Chercheur en sciences politiques associé à l’Université libre de Bruxelles et à l’UQAM (Québec), l’auteur dresse un tableau complet et dru de cet acteur influent dans le monde arabe et au Moyen-Orient. Doté de 6 % des réserves pétrolières du monde, accueillant l’unique base militaire française dans la région (il est le 6e acheteur d’armes françaises), ayant ouvert une filiale du Louvre, comme des campus d’HEC et de l’INSEAD, ce petit pays par la surface et la population fait partie des rares pays de sa taille à exercer une influence sur de vastes zones géopolitiques.

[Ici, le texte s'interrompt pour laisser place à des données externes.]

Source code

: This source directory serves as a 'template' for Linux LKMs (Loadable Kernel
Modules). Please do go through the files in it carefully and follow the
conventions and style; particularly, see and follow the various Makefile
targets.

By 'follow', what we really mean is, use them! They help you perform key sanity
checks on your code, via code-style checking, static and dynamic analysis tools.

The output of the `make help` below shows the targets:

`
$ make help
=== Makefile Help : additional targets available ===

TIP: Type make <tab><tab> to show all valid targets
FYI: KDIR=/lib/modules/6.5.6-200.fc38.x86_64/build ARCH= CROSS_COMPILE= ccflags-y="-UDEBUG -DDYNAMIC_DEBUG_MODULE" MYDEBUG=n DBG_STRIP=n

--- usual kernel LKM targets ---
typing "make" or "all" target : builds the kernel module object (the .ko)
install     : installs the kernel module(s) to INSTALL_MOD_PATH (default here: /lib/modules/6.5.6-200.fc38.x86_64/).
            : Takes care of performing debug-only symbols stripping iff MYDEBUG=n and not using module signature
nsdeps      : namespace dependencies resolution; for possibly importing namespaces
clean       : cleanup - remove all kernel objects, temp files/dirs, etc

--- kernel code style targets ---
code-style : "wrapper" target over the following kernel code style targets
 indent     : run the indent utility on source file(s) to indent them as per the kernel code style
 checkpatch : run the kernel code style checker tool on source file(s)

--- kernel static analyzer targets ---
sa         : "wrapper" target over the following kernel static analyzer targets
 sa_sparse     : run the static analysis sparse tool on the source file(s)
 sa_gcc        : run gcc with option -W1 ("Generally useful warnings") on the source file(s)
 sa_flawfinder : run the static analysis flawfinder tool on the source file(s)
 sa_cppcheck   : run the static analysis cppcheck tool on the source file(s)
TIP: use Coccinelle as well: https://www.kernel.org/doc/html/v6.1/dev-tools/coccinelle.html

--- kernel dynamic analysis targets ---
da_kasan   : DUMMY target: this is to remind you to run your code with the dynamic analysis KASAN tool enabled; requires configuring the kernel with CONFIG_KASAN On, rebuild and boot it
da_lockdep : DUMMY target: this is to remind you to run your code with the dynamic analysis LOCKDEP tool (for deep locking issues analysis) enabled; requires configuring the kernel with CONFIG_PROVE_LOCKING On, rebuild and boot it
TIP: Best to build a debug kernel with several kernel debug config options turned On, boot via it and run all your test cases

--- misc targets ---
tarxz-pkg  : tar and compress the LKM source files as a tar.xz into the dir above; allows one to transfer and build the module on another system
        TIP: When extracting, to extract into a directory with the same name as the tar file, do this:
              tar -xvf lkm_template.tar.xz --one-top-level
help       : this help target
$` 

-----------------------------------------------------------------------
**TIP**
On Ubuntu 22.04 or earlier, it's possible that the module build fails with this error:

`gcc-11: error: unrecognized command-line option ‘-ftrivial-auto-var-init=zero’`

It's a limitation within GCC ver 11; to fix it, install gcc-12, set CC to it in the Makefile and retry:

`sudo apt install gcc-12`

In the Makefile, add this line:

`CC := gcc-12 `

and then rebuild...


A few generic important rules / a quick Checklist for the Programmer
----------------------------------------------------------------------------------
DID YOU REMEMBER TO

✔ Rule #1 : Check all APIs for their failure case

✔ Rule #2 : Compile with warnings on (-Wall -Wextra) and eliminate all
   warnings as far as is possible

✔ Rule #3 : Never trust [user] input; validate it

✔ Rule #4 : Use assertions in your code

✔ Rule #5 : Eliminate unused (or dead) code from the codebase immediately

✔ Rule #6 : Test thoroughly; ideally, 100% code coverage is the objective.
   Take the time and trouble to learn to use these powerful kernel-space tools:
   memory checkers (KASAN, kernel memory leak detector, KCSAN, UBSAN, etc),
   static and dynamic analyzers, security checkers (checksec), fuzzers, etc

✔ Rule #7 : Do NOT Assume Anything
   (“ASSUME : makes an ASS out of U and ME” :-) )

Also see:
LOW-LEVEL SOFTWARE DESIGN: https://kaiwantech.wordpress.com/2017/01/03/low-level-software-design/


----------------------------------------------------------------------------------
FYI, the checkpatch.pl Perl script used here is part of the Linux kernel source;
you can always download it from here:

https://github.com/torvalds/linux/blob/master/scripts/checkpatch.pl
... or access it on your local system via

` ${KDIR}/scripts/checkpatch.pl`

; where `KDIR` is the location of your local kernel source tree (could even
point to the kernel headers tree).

En effet, outre la Corne de l’Afrique, sa proximité avec Riyad, Abou Dhabi contrôle l’île de Socotra, via le Conseil de la transition du Sud (CTS) qu’il soutient ; il est également présent aux Maldives et aux Seychelles. Le pays, après avoir soutenu les opposants à Bachar el-Assad, est le premier à avoir renoué avec lui, espérant participer à la reconstruction du pays, tout en contrant, de concert avec la Russie avec laquelle il a signé un accord en mars 2019, l’influence de l’Iran. C’est d’ailleurs la commune hostilité à la puissance chiite iranienne, l’Amalek, l’ennemi suprême pour les Israéliens, qui a été à l’origine des accords d’Abraham. Depuis la normalisation des relations diplomatiques entre les deux pays, en août 2020, on assiste à une véritable Lune de miel entre Abou Dhabi et Tel-Aviv. Comme l’écrit Sébastien Boussois, il se produit une véritable israélisation des Émirats.

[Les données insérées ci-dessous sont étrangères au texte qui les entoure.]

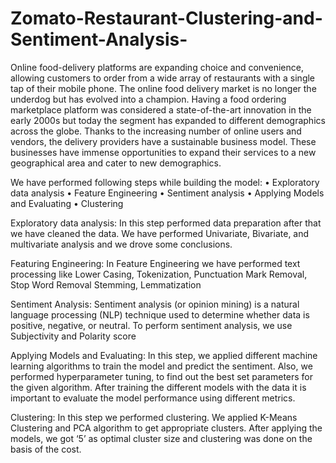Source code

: # Zomato-Restaurant-Clustering-and-Sentiment-Analysis-

Online food-delivery platforms are expanding choice and convenience, allowing customers to order from a wide array of restaurants with a single tap of their mobile phone. The online food delivery market is no longer the underdog but has evolved into a champion. Having a food ordering marketplace platform was considered a state-of-the-art innovation in the early 2000s but today the segment has expanded to different demographics across the globe. Thanks to the increasing number of online users and vendors, the delivery providers have a sustainable business model. These businesses have immense opportunities to expand their services to a new geographical area and cater to new demographics.


We have performed following steps while building the model:
•	Exploratory data analysis
•	Feature Engineering
•	Sentiment analysis
•	Applying Models and Evaluating
•	Clustering


Exploratory data analysis:
In this step performed data preparation after that we have cleaned the data. We have performed Univariate, Bivariate, and multivariate analysis and we drove some conclusions.

Featuring Engineering:
		In Feature Engineering we have performed text processing like Lower Casing, Tokenization, Punctuation Mark Removal, Stop Word Removal Stemming, Lemmatization

Sentiment Analysis:
		Sentiment analysis (or opinion mining) is a natural language processing (NLP) technique used to determine whether data is positive, negative, or neutral. To perform sentiment analysis, we use Subjectivity and Polarity score

Applying Models and Evaluating: 
		In this step, we applied different machine learning algorithms to train the model and predict the sentiment. Also, we performed hyperparameter tuning, to find out the best set parameters for the given algorithm. After training the different models with the data it is important to evaluate the model performance using different metrics.

Clustering: 
	In this step we performed clustering. We applied K-Means Clustering and PCA algorithm to get appropriate clusters. After applying the models, we got ‘5’ as optimal cluster size and clustering was done on the basis of the cost.
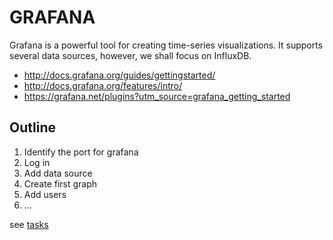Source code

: # GRAFANA

Grafana is a powerful tool for creating time-series visualizations. It supports several data sources, however, we shall focus on InfluxDB.

* http://docs.grafana.org/guides/gettingstarted/
* http://docs.grafana.org/features/intro/
* https://grafana.net/plugins?utm_source=grafana_getting_started

## Outline

1. Identify the port for grafana
2. Log in
3. Add data source
4. Create first graph
5. Add users
6. ...

see [tasks](TICK/Grafana/tasks.md)
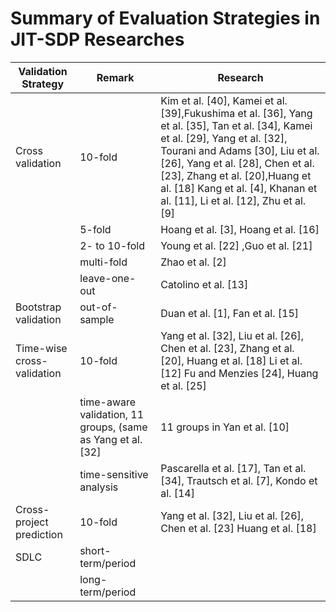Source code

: # Summary of Evaluation Strategies in JIT-SDP Researches



| Validation Strategy        | Remark                                                       | Research  | 
| -------------------------- | ------------------------------------------------------------ | --------- | 
| Cross validation           | 10-fold                                                      | Kim et al. [40], Kamei et al. [39],Fukushima et al. [36], Yang et al. [35], Tan et al. [34], Kamei et al. [29], Yang et al. [32], Tourani and Adams [30], Liu et al. [26], Yang et al. [28], Chen et al. [23], Zhang et al. [20],Huang et al. [18] Kang et al. [4], Khanan et al. [11], Li et al. [12], Zhu et al. [9]     | 
|                            | 5-fold                                                       | Hoang et al. [3], Hoang et al. [16]      | 
|                            | 2- to 10-fold                                                | Young et al. [22] ,Guo et al. [21]     | 
|                            | multi-fold                                                   | Zhao et al. [2]  |
|                            | leave-one-out                                                | Catolino et al. [13]       |
| Bootstrap validation       | out-of-sample                                                | Duan et al. [1], Fan et al. [15]       |
| Time-wise cross-validation | 10-fold                                                      | Yang et al. [32], Liu et al. [26], Chen et al. [23], Zhang et al. [20], Huang et al. [18] Li et al. [12] Fu and Menzies [24], Huang et al. [25]       |
|                            | time-aware validation, 11 groups, (same as Yang et al. [32] | 11 groups in Yan et al. [10]      |
|                            | time-sensitive analysis                                      | Pascarella et al. [17], Tan et al. [34], Trautsch et al. [7], Kondo et al. [14]     |
| Cross-project prediction   | 10-fold                                                      | Yang et al. [32], Liu et al. [26], Chen et al. [23] Huang et al. [18]      |
| SDLC                       | short-term/period                                            |       |
|                            | long-term/period                                             |       |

Micro-État dans la région, tourné vers la mer et la terre, Tel Aviv-Jaffa s’est hissé politiquement comme une puissance économique, scientifique et militaire. L’État hébreu suscite chez MBZ le fantasme de l’État bastion luttant pour la liberté envers et contre le reste de la région. La formule est peut-être forcée, mais elle fait mouche : les EAU n’ont-ils pas été parmi les meilleurs clients du logiciel Pegasus de la société israélienne NSO. Pour MBZ, Israël lui apporte son savoir-faire dans les industries de pointe, de l’armement et de la sécurité, la cyberprotection, la diversification économique et les investissements mondiaux. Certes, la diplomatie émiratie a essuyé des échecs, n’ayant pas réussi à emporter la présidence de l’Organisation de l’aviation civile internationale (OACI) en raison du boycott aérien infligé au Qatar, contraire aux règles de l’organisation.

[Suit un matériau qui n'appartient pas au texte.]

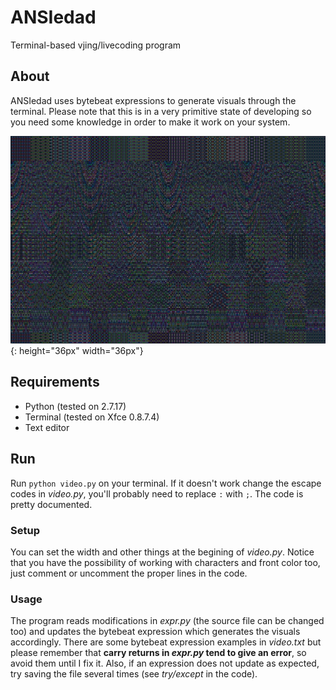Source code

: # ANSIedad
Terminal-based vjing/livecoding program

## About
ANSIedad uses bytebeat expressions to generate visuals through the terminal. Please note that this is in a very primitive state of developing so you need some knowledge in order to make it work on your system.

![](https://raw.githubusercontent.com/gabochi/ANSIedad/master/screenshots/odiseo2.jpg?raw=true){: height="36px" width="36px"}

## Requirements
* Python (tested on 2.7.17)
* Terminal (tested on Xfce 0.8.7.4)
* Text editor

## Run
Run `python video.py` on your terminal. If it doesn't work change the escape codes in *video.py*, you'll probably need to replace `:` with `;`. The code is pretty documented.
### Setup
You can set the width and other things at the begining of *video.py*. Notice that you have the possibility of working with characters and front color too, just comment or uncomment the proper lines in the code.
### Usage
The program reads modifications in *expr.py* (the source file can be changed too) and updates the bytebeat expression which generates the visuals accordingly. There are some bytebeat expression examples in *video.txt* but please remember that **carry returns in *expr.py* tend to give an error**, so avoid them until I fix it. Also, if an expression does not update as expected, try saving the file several times (see *try/except* in the code).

En concluant, Sébastien Boussois, esquisse quelques pistes d’avenir, en faisant l’hypothèse qu’en effectuant leur pivot vers l’Asie, les États-Unis leur délégueront le rôle d’agent de sécurité régionale. Par ailleurs, l’ambition à long terme est de devenir, avec l’aboutissement des Routes de la Soie, un pont entre la Chine et le Moyen-Orient et l’Europe. Cependant, le jeu dans cette région, carrefour entre mer d’Oman, golfe Arabo-Persique et océan Indien, est complexe, évolutif et ne manquera pas d’attirer de nouveaux partenaires, Russie, Chine, Turquie et Inde. Mais pourquoi parler du « rêve impérial » de MBZ, plutôt que d’évoquer son rôle dans le maintien de la stabilité régionale, ce qui a aussi un prix.